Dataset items
···

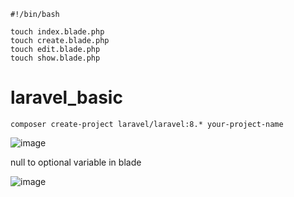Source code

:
 ```
#!/bin/bash

touch index.blade.php
touch create.blade.php
touch edit.blade.php
touch show.blade.php
```

# laravel_basic

```
composer create-project laravel/laravel:8.* your-project-name 
```



![image](https://user-images.githubusercontent.com/12442613/200161809-ab8b8960-cb74-42c6-8787-afd8c1863edd.png)


null to optional variable in blade

![image](https://user-images.githubusercontent.com/12442613/201013739-1a8a18f1-11b0-4329-91e4-bde9f8211ed0.png)


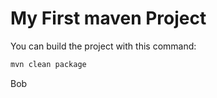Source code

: # My First maven Project

You can build the project with this command:

```bash
mvn clean package
```

Bob
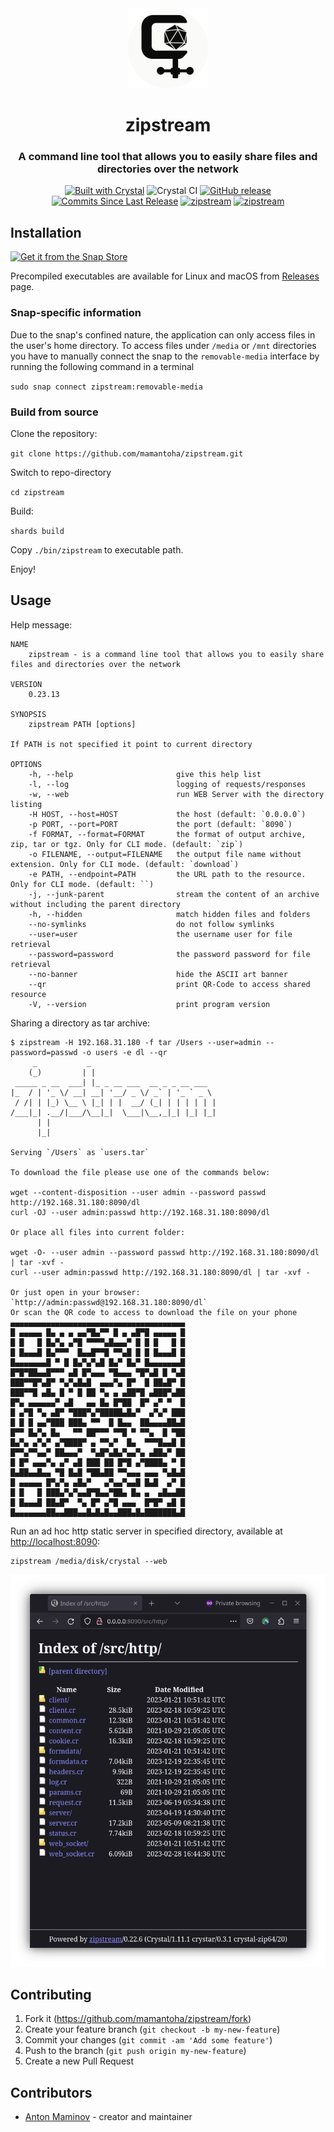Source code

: <div align="center">
<img src="assets/favicon.png" width="128" height="128" />
<h1>zipstream</h1>
<h3>
A command line tool that allows you to easily share files and directories over the network
</h3>

[![Built with Crystal](https://img.shields.io/badge/built%20with-crystal-000000.svg?style=?style=plastic&logo=appveyor)](https://crystal-lang.org/)
![Crystal CI](https://github.com/mamantoha/zipstream/workflows/Crystal%20CI/badge.svg)
[![GitHub release](https://img.shields.io/github/release/mamantoha/zipstream.svg)](https://github.com/mamantoha/zipstream/releases)
[![Commits Since Last Release](https://img.shields.io/github/commits-since/mamantoha/zipstream/latest.svg)](https://github.com/mamantoha/zipstream/pulse)
[![zipstream](https://snapcraft.io//zipstream/badge.svg)](https://snapcraft.io/zipstream)
[![zipstream](https://snapcraft.io//zipstream/trending.svg?name=0)](https://snapcraft.io/zipstream)
</div>

## Installation

[![Get it from the Snap Store](https://snapcraft.io/static/images/badges/en/snap-store-black.svg)](https://snapcraft.io/zipstream)

Precompiled executables are available for Linux and macOS from [Releases](https://github.com/mamantoha/zipstream/releases) page.

### Snap-specific information

Due to the snap's confined nature, the application can only access files in the user's home directory.
To access files under `/media` or `/mnt` directories you have to manually connect the snap
to the `removable-media` interface by running the following command in a terminal

`sudo snap connect zipstream:removable-media`

### Build from source

Clone the repository:

`git clone https://github.com/mamantoha/zipstream.git`

Switch to repo-directory

`cd zipstream`

Build:

`shards build`

Copy `./bin/zipstream` to executable path.

Enjoy!

## Usage

Help message:

```console
NAME
    zipstream - is a command line tool that allows you to easily share files and directories over the network

VERSION
    0.23.13

SYNOPSIS
    zipstream PATH [options]

If PATH is not specified it point to current directory

OPTIONS
    -h, --help                       give this help list
    -l, --log                        logging of requests/responses
    -w, --web                        run WEB Server with the directory listing
    -H HOST, --host=HOST             the host (default: `0.0.0.0`)
    -p PORT, --port=PORT             the port (default: `8090`)
    -f FORMAT, --format=FORMAT       the format of output archive, zip, tar or tgz. Only for CLI mode. (default: `zip`)
    -o FILENAME, --output=FILENAME   the output file name without extension. Only for CLI mode. (default: `download`)
    -e PATH, --endpoint=PATH         the URL path to the resource. Only for CLI mode. (default: ``)
    -j, --junk-parent                stream the content of an archive without including the parent directory
    -h, --hidden                     match hidden files and folders
    --no-symlinks                    do not follow symlinks
    --user=user                      the username user for file retrieval
    --password=password              the password password for file retrieval
    --no-banner                      hide the ASCII art banner
    --qr                             print QR-Code to access shared resource
    -V, --version                    print program version
```

Sharing a directory as tar archive:

```console
$ zipstream -H 192.168.31.180 -f tar /Users --user=admin --password=passwd -o users -e dl --qr
     _           _
    (_)         | |
 _____ _ __  ___| |_ _ __ ___  __ _ _ __ ___
|_  / | '_ \/ __| __| '__/ _ \/ _` | '_ ` _ \
 / /| | |_) \__ \ |_| | |  __/ (_| | | | | | |
/___|_| .__/|___/\__|_|  \___|\__,_|_| |_| |_|
      | |
      |_|

Serving `/Users` as `users.tar`

To download the file please use one of the commands below:

wget --content-disposition --user admin --password passwd http://192.168.31.180:8090/dl
curl -OJ --user admin:passwd http://192.168.31.180:8090/dl

Or place all files into current folder:

wget -O- --user admin --password passwd http://192.168.31.180:8090/dl | tar -xvf -
curl --user admin:passwd http://192.168.31.180:8090/dl | tar -xvf -

Or just open in your browser: `http://admin:passwd@192.168.31.180:8090/dl`
Or scan the QR code to access to download the file on your phone
▄▄▄▄▄▄▄▄▄▄▄▄▄▄▄▄▄▄▄▄▄▄▄▄▄▄▄▄▄▄▄▄▄▄▄▄▄▄▄
█ ▄▄▄▄▄ █▄ ▄ ▄ ▄▄▀█▄▀▀ █ ▄ ▄█▀█ ▄▄▄▄▄ █
█ █   █ █▄▀▄ ▄▀█ ▀▀▀▀▄█▄▄▄▀ █ █ █   █ █
█ █▄▄▄█ █▄▀▀▀  █▄▄█▀▀█ ▀▀▄█ █ █ █▄▄▄█ █
█▄▄▄▄▄▄▄█ ▀ █ █▄▀▄▀▄█ █▄▀ █▄▀ █▄▄▄▄▄▄▄█
█▀█▀██▄▄█▀▀▀ ▄█ █▀▄▄▄ ▀█▄▄▄ ▀█▀▄█ █ ▀▄█
███▀▀█▀▄█▀ ▀▄▀▄█▄█  ▄▄▄▀▄ █▀  █ ██▄█▀ █
███▀▀█ ▄█▄ █ ▀ █ ██ ▀▄ ▄ ▄██▀█ ▄███▀▄██
█▀▄ ▄▄▄▄▄▄▀ ▄█   ▄▄ █▄ █▀██  █▀ ▄▀ ▀  █
█ ▄▀█ ▀▄ ▄█▀ ▀███▀▄▀█████▄█▄▀  ▄▀▄▀ ███
█ █ █ ▄▄▀███ ███▄ ▀▀  █ █▄▄  ██▄▄▄▄██▄█
█▀▀ █▄▀▄ █▄   ▀▀ ██▀▀▀ ▀▀█ ▀ ▀▀▄  █ ▀██
█▄▀▄ ▄▀▄▀ ▄▀████▀ ▄ ▀▀▄▀  █▄  ▀▀▀█▄▄█ █
█▀▀▄▀▀▄▄▀ ██▄▄▄▀  ▀▄█▀▄█▄▀▄▄▀▄ ▄██▄▀ ██
█ █▀ ▄▄▄▀▄ ▄▀ ▄█ ███ ██ █▀█ ▄▀████▄ ▀ █
█▄██▄▄█▄▄ ▀█ █▄█ ▀██▄██ ▀▀▄▄▄ ▄▄▄ ▀▄█▄█
█ ▄▄▄▄▄ █▀▄▀▄ ▄█▄▀   ▄▀▄▄▀▄▄█ █▄█  ▄▀ █
█ █   █ ███▄▀▄▀▄▄█▀█▄▄▀██▄ █▄ ▄  ▄█▄▄██
█ █▄▄▄█ ██▄█▀  ▀▄ █▀ ▄▀█ ▄▄▄  █▀█▀ ▄█ █
█▄▄▄▄▄▄▄██▄▄███▄▄█▄█▄█▄▄███▄█▄███████▄█

```

Run an ad hoc http static server in specified directory, available at <http://localhost:8090>:

```console
zipstream /media/disk/crystal --web
```

![Image of browser](assets/zipstream_web.png)

## Contributing

1. Fork it (<https://github.com/mamantoha/zipstream/fork>)
2. Create your feature branch (`git checkout -b my-new-feature`)
3. Commit your changes (`git commit -am 'Add some feature'`)
4. Push to the branch (`git push origin my-new-feature`)
5. Create a new Pull Request

## Contributors

- [Anton Maminov](https://github.com/mamantoha) - creator and maintainer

···

Take every line from the records above that has the word "this" and copy it.

You can build the project with this command:
    -h, --help                       give this help list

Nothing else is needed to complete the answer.